Exactly the lines from the opening of the data through the line containing "deamon on your local machine**" should be reproduced, please, with nothing added.
═════ AVAILABLE DATA
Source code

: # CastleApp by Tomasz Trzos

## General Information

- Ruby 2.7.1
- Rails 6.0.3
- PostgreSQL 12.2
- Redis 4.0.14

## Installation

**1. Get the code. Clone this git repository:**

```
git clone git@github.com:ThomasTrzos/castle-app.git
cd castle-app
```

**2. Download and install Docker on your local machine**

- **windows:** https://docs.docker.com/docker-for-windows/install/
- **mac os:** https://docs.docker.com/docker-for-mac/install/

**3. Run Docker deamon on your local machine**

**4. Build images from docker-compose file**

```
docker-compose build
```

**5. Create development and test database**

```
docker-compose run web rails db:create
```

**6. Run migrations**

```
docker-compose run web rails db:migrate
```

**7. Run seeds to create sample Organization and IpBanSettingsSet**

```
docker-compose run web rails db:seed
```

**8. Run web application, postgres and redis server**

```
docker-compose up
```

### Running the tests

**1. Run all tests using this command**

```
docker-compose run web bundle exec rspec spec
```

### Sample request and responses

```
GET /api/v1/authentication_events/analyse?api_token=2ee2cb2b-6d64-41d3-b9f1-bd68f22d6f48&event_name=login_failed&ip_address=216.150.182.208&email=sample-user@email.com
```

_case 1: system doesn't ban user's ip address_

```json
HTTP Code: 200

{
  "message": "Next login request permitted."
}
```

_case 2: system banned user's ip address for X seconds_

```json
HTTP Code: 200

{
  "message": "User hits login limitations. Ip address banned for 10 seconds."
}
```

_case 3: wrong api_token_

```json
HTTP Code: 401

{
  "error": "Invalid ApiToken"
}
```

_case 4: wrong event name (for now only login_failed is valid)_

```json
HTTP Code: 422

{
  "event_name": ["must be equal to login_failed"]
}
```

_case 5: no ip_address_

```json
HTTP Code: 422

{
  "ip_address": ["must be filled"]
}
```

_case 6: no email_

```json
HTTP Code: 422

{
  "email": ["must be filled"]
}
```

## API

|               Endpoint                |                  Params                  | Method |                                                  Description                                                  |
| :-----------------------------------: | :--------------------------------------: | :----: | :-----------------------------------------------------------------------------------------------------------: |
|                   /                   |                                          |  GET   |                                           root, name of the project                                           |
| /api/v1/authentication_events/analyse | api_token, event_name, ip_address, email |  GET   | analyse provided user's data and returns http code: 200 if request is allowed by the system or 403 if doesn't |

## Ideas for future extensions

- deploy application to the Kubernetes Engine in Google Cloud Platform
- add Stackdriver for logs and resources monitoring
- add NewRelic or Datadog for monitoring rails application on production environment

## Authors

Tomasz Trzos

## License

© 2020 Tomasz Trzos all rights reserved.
══════════
▶ TASK RESULT:
Source code

: # CastleApp by Tomasz Trzos

## General Information

- Ruby 2.7.1
- Rails 6.0.3
- PostgreSQL 12.2
- Redis 4.0.14

## Installation

**1. Get the code. Clone this git repository:**

```
git clone git@github.com:ThomasTrzos/castle-app.git
cd castle-app
```

**2. Download and install Docker on your local machine**

- **windows:** https://docs.docker.com/docker-for-windows/install/
- **mac os:** https://docs.docker.com/docker-for-mac/install/

**3. Run Docker deamon on your local machine**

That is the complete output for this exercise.